## EXERCISE OBJECTIVE
Return the lines below exactly, from the first one through the line that has "BT Fuse 10 är". Leave out everything after it.

## INPUT
= Beginning of Section =
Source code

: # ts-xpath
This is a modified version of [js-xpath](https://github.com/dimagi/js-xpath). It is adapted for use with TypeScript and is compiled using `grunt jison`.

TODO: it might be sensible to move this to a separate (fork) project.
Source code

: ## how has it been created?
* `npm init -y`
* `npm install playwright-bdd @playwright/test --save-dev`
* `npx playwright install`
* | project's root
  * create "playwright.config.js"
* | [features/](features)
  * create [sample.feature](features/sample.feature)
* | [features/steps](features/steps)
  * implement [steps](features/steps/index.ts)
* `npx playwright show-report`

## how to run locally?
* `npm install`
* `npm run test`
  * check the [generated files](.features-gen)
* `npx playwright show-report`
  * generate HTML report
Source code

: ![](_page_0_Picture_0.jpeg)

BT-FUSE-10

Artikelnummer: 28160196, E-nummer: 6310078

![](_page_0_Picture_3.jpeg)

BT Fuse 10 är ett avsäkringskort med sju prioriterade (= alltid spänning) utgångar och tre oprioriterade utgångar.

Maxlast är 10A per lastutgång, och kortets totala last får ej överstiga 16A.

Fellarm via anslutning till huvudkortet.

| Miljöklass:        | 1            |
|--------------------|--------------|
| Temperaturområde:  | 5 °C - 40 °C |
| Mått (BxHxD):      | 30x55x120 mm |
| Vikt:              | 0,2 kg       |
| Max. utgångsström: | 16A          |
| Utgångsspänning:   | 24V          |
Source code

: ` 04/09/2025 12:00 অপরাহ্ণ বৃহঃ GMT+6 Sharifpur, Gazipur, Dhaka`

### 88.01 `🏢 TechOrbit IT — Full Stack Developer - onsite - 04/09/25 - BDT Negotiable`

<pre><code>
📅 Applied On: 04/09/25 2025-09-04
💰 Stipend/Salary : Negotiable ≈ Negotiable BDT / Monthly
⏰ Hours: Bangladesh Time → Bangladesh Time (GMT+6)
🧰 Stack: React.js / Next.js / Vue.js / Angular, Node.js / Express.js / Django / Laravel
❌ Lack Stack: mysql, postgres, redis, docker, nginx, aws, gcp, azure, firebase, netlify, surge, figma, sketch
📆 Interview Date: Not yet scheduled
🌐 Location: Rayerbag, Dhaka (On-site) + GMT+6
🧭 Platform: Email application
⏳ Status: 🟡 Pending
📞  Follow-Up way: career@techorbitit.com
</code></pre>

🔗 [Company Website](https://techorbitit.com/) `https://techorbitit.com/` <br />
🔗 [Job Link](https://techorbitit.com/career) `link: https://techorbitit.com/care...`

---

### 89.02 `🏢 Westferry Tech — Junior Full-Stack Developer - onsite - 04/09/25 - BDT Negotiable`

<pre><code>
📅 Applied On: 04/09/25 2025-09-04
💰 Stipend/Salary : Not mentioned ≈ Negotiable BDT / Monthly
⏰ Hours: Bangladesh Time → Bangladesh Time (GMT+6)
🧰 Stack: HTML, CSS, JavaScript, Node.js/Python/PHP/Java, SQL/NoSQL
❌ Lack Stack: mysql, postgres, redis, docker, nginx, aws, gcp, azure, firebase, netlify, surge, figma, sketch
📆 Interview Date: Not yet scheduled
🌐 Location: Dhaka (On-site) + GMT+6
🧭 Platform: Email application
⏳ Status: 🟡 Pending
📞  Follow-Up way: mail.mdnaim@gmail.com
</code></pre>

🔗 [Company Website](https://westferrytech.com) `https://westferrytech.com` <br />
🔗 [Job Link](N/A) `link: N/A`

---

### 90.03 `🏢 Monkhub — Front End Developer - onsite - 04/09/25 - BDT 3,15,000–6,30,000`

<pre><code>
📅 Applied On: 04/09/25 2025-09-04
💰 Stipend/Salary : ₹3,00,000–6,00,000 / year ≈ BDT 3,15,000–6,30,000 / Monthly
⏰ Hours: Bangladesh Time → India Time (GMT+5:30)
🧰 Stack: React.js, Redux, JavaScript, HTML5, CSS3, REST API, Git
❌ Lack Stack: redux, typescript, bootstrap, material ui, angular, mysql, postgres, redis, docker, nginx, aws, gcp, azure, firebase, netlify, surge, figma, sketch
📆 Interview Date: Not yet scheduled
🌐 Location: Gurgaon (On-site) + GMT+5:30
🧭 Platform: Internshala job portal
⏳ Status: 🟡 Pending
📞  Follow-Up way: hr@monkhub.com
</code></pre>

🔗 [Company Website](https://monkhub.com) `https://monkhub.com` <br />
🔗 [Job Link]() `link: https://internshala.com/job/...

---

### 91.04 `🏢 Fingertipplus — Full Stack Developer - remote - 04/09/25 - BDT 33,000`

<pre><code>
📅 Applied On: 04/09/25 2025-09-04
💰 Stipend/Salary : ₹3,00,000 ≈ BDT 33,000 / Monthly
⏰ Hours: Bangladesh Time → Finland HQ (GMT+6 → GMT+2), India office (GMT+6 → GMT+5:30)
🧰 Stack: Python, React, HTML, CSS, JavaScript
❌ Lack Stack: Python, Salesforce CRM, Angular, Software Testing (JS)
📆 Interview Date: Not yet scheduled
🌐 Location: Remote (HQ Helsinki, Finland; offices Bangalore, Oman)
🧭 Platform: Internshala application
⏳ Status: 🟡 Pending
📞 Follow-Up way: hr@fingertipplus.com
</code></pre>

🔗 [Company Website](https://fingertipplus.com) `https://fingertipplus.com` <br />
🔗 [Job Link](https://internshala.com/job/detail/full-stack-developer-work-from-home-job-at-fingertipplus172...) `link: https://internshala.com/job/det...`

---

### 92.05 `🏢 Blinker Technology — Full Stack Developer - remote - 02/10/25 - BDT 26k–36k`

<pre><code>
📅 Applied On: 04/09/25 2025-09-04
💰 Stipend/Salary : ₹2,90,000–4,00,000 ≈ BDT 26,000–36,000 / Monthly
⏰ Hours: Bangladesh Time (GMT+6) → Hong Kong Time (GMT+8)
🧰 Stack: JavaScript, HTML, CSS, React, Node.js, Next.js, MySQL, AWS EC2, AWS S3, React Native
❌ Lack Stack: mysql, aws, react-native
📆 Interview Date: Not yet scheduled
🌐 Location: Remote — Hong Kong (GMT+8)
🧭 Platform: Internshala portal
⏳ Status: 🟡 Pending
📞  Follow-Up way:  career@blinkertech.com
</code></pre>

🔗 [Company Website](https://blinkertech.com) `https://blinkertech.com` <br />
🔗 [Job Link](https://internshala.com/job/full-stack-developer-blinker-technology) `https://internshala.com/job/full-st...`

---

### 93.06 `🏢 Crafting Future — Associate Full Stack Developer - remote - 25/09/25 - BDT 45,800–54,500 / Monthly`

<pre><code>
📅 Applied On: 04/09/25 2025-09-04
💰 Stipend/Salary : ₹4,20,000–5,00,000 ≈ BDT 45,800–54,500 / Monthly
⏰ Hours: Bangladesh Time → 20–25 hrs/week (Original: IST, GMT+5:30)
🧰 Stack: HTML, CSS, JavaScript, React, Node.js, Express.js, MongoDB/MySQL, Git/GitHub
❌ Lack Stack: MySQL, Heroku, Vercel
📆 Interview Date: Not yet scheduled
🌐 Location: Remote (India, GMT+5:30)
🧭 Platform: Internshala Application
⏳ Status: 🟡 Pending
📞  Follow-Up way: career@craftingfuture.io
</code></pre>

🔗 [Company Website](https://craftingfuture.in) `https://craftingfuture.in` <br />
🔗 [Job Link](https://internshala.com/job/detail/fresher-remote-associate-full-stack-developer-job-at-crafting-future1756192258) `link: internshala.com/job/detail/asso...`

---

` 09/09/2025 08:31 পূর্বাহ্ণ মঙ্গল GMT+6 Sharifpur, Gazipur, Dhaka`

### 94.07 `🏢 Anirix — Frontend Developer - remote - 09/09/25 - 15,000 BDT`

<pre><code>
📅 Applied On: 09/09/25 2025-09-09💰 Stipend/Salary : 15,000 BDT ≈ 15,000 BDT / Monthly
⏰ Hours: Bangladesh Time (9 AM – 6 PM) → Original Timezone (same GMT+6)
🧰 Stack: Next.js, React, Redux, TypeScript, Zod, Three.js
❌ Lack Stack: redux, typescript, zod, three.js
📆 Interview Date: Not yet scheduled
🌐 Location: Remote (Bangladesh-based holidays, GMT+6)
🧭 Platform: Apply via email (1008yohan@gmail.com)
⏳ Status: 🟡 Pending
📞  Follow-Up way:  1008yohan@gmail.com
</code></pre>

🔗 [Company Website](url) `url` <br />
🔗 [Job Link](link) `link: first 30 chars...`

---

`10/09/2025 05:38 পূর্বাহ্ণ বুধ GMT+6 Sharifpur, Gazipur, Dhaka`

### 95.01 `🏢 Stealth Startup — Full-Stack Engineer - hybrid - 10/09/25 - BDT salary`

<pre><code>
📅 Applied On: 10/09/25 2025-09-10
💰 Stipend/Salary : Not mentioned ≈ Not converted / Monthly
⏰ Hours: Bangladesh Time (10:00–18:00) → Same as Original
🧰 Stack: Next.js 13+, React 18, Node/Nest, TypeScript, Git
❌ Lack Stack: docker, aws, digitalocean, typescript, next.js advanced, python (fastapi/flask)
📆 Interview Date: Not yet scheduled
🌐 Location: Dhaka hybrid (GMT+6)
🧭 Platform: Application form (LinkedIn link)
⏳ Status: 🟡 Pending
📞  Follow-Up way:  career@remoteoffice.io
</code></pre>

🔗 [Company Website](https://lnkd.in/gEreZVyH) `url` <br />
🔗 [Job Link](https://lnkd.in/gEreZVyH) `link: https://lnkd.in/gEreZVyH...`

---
= End of Section =
## SOLUTION TO THE EXERCISE
Source code

: # ts-xpath
This is a modified version of [js-xpath](https://github.com/dimagi/js-xpath). It is adapted for use with TypeScript and is compiled using `grunt jison`.

TODO: it might be sensible to move this to a separate (fork) project.
Source code

: ## how has it been created?
* `npm init -y`
* `npm install playwright-bdd @playwright/test --save-dev`
* `npx playwright install`
* | project's root
  * create "playwright.config.js"
* | [features/](features)
  * create [sample.feature](features/sample.feature)
* | [features/steps](features/steps)
  * implement [steps](features/steps/index.ts)
* `npx playwright show-report`

## how to run locally?
* `npm install`
* `npm run test`
  * check the [generated files](.features-gen)
* `npx playwright show-report`
  * generate HTML report
Source code

: ![](_page_0_Picture_0.jpeg)

BT-FUSE-10

Artikelnummer: 28160196, E-nummer: 6310078

![](_page_0_Picture_3.jpeg)

BT Fuse 10 är ett avsäkringskort med sju prioriterade (= alltid spänning) utgångar och tre oprioriterade utgångar.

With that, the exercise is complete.